In 11 cases, the arachnoid cysts were frontotemporoparietal and fenestration was performed into the lateral ventricle. In 1 case, the arachnoid cyst was located in the cerebellum and the cyst was fenestrated into the fourth ventricle. Neuronavigational guidance was used in all but 1 case. Endoscopic cystoventriculostomy was performed in all cases without complications. No stents were placed. The mean surgical time was 71 minutes (range 30-110 minutes). The mean follow-up period was 42.7 months (range 19-96 months) per surgical case and 48.8 months (range 19-127 months) per patient. Symptoms improved after 11 of the 12 procedures; 7 of the 11 patients became symptom-free and the others had only mild residual symptoms. The patient who did not experience clinical improvement suffered from depression and demonstrated a significant decrease of the cyst size on the postoperative MR imaging. After 11 of 12 procedures, a decrease in cyst size was observed. In 1 case, a subdural hematoma developed; it required surgical treatment 3 months after surgery. In another case, reclosure of the stoma required repeated endoscopic cystoventriculostomy more than 7 years after the initial procedure.

Overall, endoscopic cystoventriculostomy represents a useful treatment option for patients with paraxial arachnoid cysts in whom a standard cystocisternotomy is not feasible. Based on the results in this case series, stent placement appears not to be required. Despite the long mean follow-up of almost 4 years, however, a longer follow-up period seems to be required before definite conclusions can be drawn 3).

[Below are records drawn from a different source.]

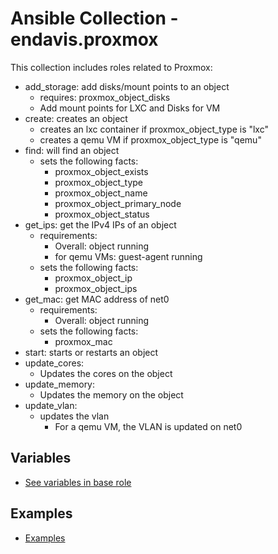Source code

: # Ansible Collection - endavis.proxmox

This collection includes roles related to Proxmox:
- add_storage: add disks/mount points to an object
    - requires: proxmox_object_disks
    - Add mount points for LXC and Disks for VM
- create: creates an object
    - creates an lxc container if proxmox_object_type is "lxc"
    - creates a qemu VM if proxmox_object_type is "qemu"
- find: will find an object
    - sets the following facts:
      - proxmox_object_exists
      - proxmox_object_type
      - proxmox_object_name
      - proxmox_object_primary_node
      - proxmox_object_status
- get_ips: get the IPv4 IPs of an object
    - requirements:
      - Overall: object running
      - for qemu VMs: guest-agent running
    - sets the following facts:
      - proxmox_object_ip
      - proxmox_object_ips
- get_mac: get MAC address of net0
    - requirements:
      - Overall: object running
    - sets the following facts:
      - proxmox_mac
- start: starts or restarts an object
- update_cores:
    - Updates the cores on the object
- update_memory:
    - Updates the memory on the object
- update_vlan:
    - updates the vlan
      - For a qemu VM, the VLAN is updated on net0

## Variables
- [See variables in base role](roles/base/defaults/main.yml)

## Examples
- [Examples](docs/examples)
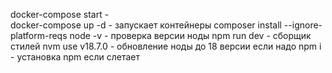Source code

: docker-compose start   -   
docker-compose up -d   -  запускает контейнеры
composer install --ignore-platform-reqs
node -v   - проверка версии ноды
npm run dev  - сборщик стилей
nvm use v18.7.0   -  обновление ноды до 18 версии если надо
npm i   -  установка npm если слетает

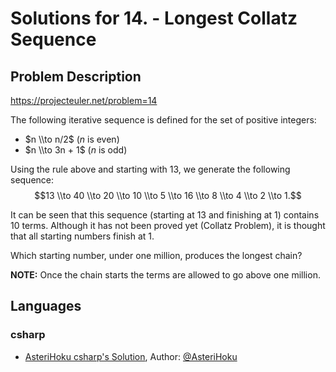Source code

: 
# Solutions for 14. - Longest Collatz Sequence
## Problem Description
https://projecteuler.net/problem=14

The following iterative sequence is defined for the set of positive integers:

* $n \\to n/2$ ($n$ is even)
* $n \\to 3n + 1$ ($n$ is odd)

Using the rule above and starting with $13$, we generate the following sequence: $$13 \\to 40 \\to 20 \\to 10 \\to 5 \\to 16 \\to 8 \\to 4 \\to 2 \\to 1.$$

It can be seen that this sequence (starting at $13$ and finishing at $1$) contains $10$ terms. Although it has not been proved yet (Collatz Problem), it is thought that all starting numbers finish at $1$.

Which starting number, under one million, produces the longest chain?

**NOTE:** Once the chain starts the terms are allowed to go above one million.

## Languages
### csharp
- [AsteriHoku csharp's Solution](AsteriHoku), Author: [@AsteriHoku](https://github.com/AsteriHoku)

Endoscopic cystoventriculostomy of an arachnoid cyst using a neuroendovascular stent to maintain patency 4).

Clinical presentation of forgetfulness and recent memory impairment of approximately 10 years of evolution. Additionally, it is associated with nonspecific dizziness without object rotation and gait instability that has caused several falls. This clinical picture is intermittent, but 2 years ago, progressive visual loss began, leading to a cerebral MRI that revealed a left occipital cyst.

Inferior right quadrantanopia on confrontation campimetry.

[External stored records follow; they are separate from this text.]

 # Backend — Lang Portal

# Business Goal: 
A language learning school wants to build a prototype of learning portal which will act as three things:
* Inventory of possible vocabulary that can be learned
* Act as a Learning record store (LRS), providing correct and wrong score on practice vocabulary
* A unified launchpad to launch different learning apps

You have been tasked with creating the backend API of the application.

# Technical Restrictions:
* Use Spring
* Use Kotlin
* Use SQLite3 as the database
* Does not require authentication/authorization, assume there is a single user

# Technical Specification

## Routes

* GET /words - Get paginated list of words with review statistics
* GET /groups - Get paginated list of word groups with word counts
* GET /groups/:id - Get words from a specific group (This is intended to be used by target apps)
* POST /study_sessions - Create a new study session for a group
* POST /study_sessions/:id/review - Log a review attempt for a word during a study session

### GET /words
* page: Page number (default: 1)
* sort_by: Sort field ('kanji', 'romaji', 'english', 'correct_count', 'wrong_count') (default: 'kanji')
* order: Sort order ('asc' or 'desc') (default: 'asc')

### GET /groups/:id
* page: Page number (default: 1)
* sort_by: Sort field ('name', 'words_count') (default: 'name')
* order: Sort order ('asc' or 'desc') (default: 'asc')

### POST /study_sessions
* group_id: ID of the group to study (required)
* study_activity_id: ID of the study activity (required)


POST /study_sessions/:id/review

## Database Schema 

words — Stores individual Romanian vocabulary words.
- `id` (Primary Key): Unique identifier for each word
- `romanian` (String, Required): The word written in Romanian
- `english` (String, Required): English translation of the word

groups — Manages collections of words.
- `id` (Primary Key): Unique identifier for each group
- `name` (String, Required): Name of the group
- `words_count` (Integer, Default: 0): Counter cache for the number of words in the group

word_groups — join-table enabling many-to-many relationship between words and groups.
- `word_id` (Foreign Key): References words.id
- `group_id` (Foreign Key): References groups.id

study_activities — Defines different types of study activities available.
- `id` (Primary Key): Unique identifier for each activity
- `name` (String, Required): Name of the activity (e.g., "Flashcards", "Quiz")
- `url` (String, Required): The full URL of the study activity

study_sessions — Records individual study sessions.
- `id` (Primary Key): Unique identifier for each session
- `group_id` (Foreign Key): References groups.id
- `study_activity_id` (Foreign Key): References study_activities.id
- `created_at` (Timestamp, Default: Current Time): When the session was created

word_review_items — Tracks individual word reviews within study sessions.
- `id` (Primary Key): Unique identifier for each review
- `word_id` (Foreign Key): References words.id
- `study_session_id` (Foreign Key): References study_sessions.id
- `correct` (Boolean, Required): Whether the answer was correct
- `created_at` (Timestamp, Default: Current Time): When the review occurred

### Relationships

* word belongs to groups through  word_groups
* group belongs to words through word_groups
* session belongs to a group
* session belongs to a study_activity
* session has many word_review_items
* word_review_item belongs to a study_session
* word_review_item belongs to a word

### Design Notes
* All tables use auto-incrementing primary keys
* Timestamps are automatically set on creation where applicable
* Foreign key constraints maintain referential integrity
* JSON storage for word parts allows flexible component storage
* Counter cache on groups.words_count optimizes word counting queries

Left occipital cystic lesion. After gadolinium administration, no abnormal contrast enhancement is observed. The ventricles appear deformed due to the mass effect of the lesion, but there is no modification in the signal intensity of the parenchyma. The midline is not displaced.

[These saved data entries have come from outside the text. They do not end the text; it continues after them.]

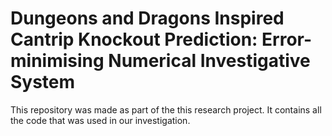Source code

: # Dungeons and Dragons Inspired Cantrip Knockout Prediction: Error-minimising Numerical Investigative System 

This repository was made as part of the this research project. It contains all the code that was used in our investigation. 
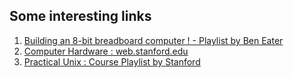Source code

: ## Some interesting links
1. [Building an 8-bit breadboard computer ! - Playlist by Ben Eater](https://www.youtube.com/playlist?list=PLowKtXNTBypGqImE405J2565dvjafglHU)
2. [Computer Hardware : web.stanford.edu](https://web.stanford.edu/class/cs101/hardware-1.html)
3. [Practical Unix : Course  Playlist by Stanford](https://www.youtube.com/playlist?list=PLAn5BRyzQEf9VoK8gRKp8Z0LGME6fISaE)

Endoscopic cystoventriculostomy


The patient was positioned supine with a Mayfield skull clamp in place. The surgery was performed with the assistance of electromagnetic navigation. A left parietal incision was made, followed by an underlying minicraniotomy. The cyst was fenestrated endoscopically, targeting the ventricle and temporal horn. Hemostasis was achieved, and Spongostan was applied to the cerebral cortex. A hermetic dural closure was performed, and bone replacement was done using medilevel miniplates. The incision was closed in layers, and the skin was secured with surgical staples. The procedure proceeded without any complications.


1)
Tabakow P, Weiser A, Chmielak K, Blauciak P, Bladowska J, Czyz M. Navigated neuroendoscopy combined with intraoperative magnetic resonance cysternography for treatment of arachnoid cysts. Neurosurg Rev. 2020 Aug;43(4):1151-1161. doi: 10.1007/s10143-019-01136-x. Epub 2019 Jul 16. PMID: 31313009; PMCID: PMC7347696.
2)
El-Ghandour NMF. Endoscopic treatment of intraventricular ependymal cysts in children: personal experience and review of literature. Childs Nerv Syst. 2018 Dec;34(12):2441-2448. doi: 10.1007/s00381-018-3965-9. Epub 2018 Sep 5. PMID: 30187181.
3)
Oertel JM, Baldauf J, Schroeder HW, Gaab MR. Endoscopic cystoventriculostomy for treatment of paraxial arachnoid cysts. J Neurosurg. 2009 Apr;110(4):792-9. doi: 10.3171/2008.7.JNS0841. PMID: 19072309.
4)
Ghorbani M, DeHoff G, Griessenauer CJ, Mollahoseini R, Shojaei H, Azar M. Endoscopic cystoventriculostomy of an arachnoid cyst using a neuroendovascular stent to maintain patency. Br J Neurosurg. 2022 Feb;36(1):102-104. doi: 10.1080/02688697.2018.1485876. Epub 2018 Jun 28. PMID: 29950125.